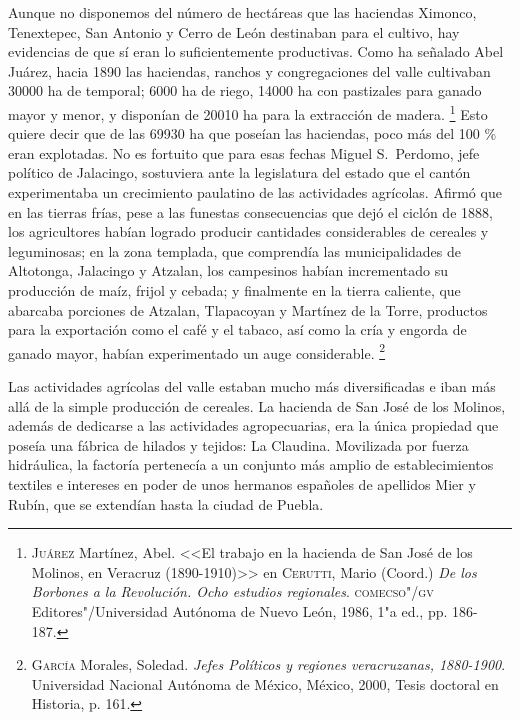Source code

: \documentclass[14pt,twoside,final]{extbook} %
\let\oldfootnote\footnote
\renewcommand\footnote[1]{%
\oldfootnote{\hspace{1mm}#1}}
\begin{document}
Aunque no disponemos del número de hectáreas que las haciendas Ximonco, Tenextepec, San Antonio y Cerro de León destinaban para el cultivo, hay evidencias de que sí eran lo suficientemente productivas. Como ha señalado Abel Juárez, hacia 1890 las haciendas, ranchos y congregaciones del valle cultivaban 30000 ha de temporal; 6000 ha de riego, 14000 ha con pastizales para ganado mayor y menor, y disponían de 20010 ha para la extracción de madera.\footnote{\textsc{Juárez} Martínez, Abel. <<El trabajo en la hacienda de San José de los Molinos, en Veracruz (\mbox{1890-1910})>> en \textsc{Cerutti}, Mario (Coord.) \emph{De los Borbones a la Revolución. Ocho estudios regionales}.
\textsc{comecso"/gv} Editores"/Universidad Autónoma de Nuevo León, 1986, 1"a ed., pp. 186-187.} Esto quiere decir que de las 69930 ha que poseían las haciendas, poco más del 100 \% eran explotadas. No es fortuito que para esas fechas Miguel S.~Perdomo, jefe político de Jalacingo, sostuviera ante la legislatura del estado que el cantón experimentaba un crecimiento paulatino de las actividades agrícolas. Afirmó que en las tierras frías, pese a las funestas consecuencias que dejó el ciclón de 1888, los agricultores habían logrado producir cantidades considerables de cereales y leguminosas; en la zona templada, que comprendía las municipalidades de Altotonga, Jalacingo y Atzalan, los campesinos habían incrementado su producción de maíz, frijol y cebada; y finalmente en la tierra caliente, que abarcaba porciones de Atzalan, Tlapacoyan y Martínez de la Torre, productos para la exportación como el café y el tabaco, así como la cría y engorda de ganado mayor, habían experimentado un auge considerable.\footnote{\textsc{García} Morales, Soledad. \emph{Jefes Políticos y regiones veracruzanas, 1880-1900}. Universidad Nacional Autónoma de México, México, 2000, Tesis doctoral en Historia, p. 161.}

Las actividades agrícolas del valle estaban mucho más diversificadas e iban más allá de la simple producción de cereales. La hacienda de San José de los Molinos, además de dedicarse a las actividades agropecuarias, era la única propiedad que poseía una fábrica de hilados y tejidos: La Claudina. Movilizada por fuerza hidráulica, la factoría pertenecía a un conjunto más amplio de establecimientos textiles e intereses en poder de unos hermanos españoles de apellidos Mier y Rubín, que se extendían hasta la ciudad de Puebla.
\end{document}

..........

▶ **TASK REQUIREMENTS**: Write the listing again exactly, duplicating every line and skipping the pictures.

▶ **WRITTEN SOLUTION**:
Source code

: \documentclass[14pt,twoside,final]{extbook} %
\let\oldfootnote\footnote
\renewcommand\footnote[1]{%
\oldfootnote{\hspace{1mm}#1}}
\begin{document}
Aunque no disponemos del número de hectáreas que las haciendas Ximonco, Tenextepec, San Antonio y Cerro de León destinaban para el cultivo, hay evidencias de que sí eran lo suficientemente productivas. Como ha señalado Abel Juárez, hacia 1890 las haciendas, ranchos y congregaciones del valle cultivaban 30000 ha de temporal; 6000 ha de riego, 14000 ha con pastizales para ganado mayor y menor, y disponían de 20010 ha para la extracción de madera.\footnote{\textsc{Juárez} Martínez, Abel. <<El trabajo en la hacienda de San José de los Molinos, en Veracruz (\mbox{1890-1910})>> en \textsc{Cerutti}, Mario (Coord.) \emph{De los Borbones a la Revolución. Ocho estudios regionales}.
\textsc{comecso"/gv} Editores"/Universidad Autónoma de Nuevo León, 1986, 1"a ed., pp. 186-187.} Esto quiere decir que de las 69930 ha que poseían las haciendas, poco más del 100 \% eran explotadas. No es fortuito que para esas fechas Miguel S.~Perdomo, jefe político de Jalacingo, sostuviera ante la legislatura del estado que el cantón experimentaba un crecimiento paulatino de las actividades agrícolas. Afirmó que en las tierras frías, pese a las funestas consecuencias que dejó el ciclón de 1888, los agricultores habían logrado producir cantidades considerables de cereales y leguminosas; en la zona templada, que comprendía las municipalidades de Altotonga, Jalacingo y Atzalan, los campesinos habían incrementado su producción de maíz, frijol y cebada; y finalmente en la tierra caliente, que abarcaba porciones de Atzalan, Tlapacoyan y Martínez de la Torre, productos para la exportación como el café y el tabaco, así como la cría y engorda de ganado mayor, habían experimentado un auge considerable.\footnote{\textsc{García} Morales, Soledad. \emph{Jefes Políticos y regiones veracruzanas, 1880-1900}. Universidad Nacional Autónoma de México, México, 2000, Tesis doctoral en Historia, p. 161.}

Las actividades agrícolas del valle estaban mucho más diversificadas e iban más allá de la simple producción de cereales. La hacienda de San José de los Molinos, además de dedicarse a las actividades agropecuarias, era la única propiedad que poseía una fábrica de hilados y tejidos: La Claudina. Movilizada por fuerza hidráulica, la factoría pertenecía a un conjunto más amplio de establecimientos textiles e intereses en poder de unos hermanos españoles de apellidos Mier y Rubín, que se extendían hasta la ciudad de Puebla.
\end{document}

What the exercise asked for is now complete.